In the Christian West from the patristic period on, Judith was invoked in a wide variety of texts as a multi-faceted allegorical figure. As a "Mulier sancta", she personified the Church and many virtues – Humility, Justice, Fortitude, Chastity (the opposite of Holofernes' vices Pride, Tyranny, Decadence, Lust) – and she was, like the other heroic women of the Hebrew scriptural tradition, made into a typological prefiguration of the Virgin Mary.
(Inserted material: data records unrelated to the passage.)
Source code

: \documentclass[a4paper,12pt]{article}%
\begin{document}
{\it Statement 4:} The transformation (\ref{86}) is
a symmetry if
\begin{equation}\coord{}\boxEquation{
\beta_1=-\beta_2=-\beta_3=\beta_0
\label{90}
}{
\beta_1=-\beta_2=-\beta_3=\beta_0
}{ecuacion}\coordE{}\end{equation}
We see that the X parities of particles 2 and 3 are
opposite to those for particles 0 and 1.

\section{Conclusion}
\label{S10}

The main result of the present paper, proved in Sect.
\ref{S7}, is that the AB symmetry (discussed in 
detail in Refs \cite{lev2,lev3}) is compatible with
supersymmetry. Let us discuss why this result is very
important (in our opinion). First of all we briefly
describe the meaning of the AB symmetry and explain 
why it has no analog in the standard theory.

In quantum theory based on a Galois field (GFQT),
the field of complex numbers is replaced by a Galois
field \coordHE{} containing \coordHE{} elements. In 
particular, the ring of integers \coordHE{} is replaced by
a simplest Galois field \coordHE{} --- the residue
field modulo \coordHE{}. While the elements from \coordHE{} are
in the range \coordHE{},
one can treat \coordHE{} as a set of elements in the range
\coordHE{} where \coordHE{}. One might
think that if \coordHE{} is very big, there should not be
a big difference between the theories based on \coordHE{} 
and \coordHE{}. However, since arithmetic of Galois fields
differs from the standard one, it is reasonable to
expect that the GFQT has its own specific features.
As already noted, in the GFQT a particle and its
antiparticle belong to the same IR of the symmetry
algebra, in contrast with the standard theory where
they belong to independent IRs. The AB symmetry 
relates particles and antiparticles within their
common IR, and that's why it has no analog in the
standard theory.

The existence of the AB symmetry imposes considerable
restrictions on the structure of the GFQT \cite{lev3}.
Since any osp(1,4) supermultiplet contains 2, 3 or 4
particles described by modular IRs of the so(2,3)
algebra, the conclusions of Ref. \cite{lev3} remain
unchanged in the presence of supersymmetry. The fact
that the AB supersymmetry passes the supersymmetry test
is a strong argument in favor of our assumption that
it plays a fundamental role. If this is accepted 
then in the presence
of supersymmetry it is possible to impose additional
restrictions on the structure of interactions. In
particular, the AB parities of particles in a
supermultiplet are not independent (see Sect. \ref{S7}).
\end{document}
Her gender made her a natural example of the biblical paradox of "strength in weakness"; she is thus paired with David and her beheading of Holofernes paralleled with that of Goliath – both deeds saved the Covenant People from a militarily superior enemy.

Main characters
Judith, the heroine of the book, introduced in chapter 8. A God-fearing woman, she is the daughter of Merari, a Simeonite, and widow of a certain Manasseh or Manasses, a wealthy farmer. She sends her maid or "waitingwoman"  to Uzziah to challenge his decision to capitulate to the Assyrians if God has not rescued the people of Bethulia within five days, and she uses her charm to become an intimate friend of Holofernes, but beheads him allowing Israel to counter-attack the Assyrians. Judith's maid, not named in the story, remains with her throughout the narrative and is given her freedom as the story ends.

Holofernes, the villain of the book. He is a dedicated soldier of his king, general-in-chief of his army, whom he wants to see exalted in all lands. He is given the task of destroying the rebels who did not support the king of Nineveh in his resistance against Cheleud and the king of Media, until Israel also becomes a target of his military campaign. Judith's courage and charm occasion his death.

Nebuchadnezzar, claimed here to be the king of Nineveh and Assyria. He is so proud that he wants to affirm his strength as a sort of divine power, although Holofernes, his Turtan (commanding general), goes beyond the king's orders when he calls on the western nations to "worship only Nebuchadnezzar, and ... invoke him as a god". Holofernes is ordered to take revenge on those who refused to ally themselves with Nebuchadnezzar.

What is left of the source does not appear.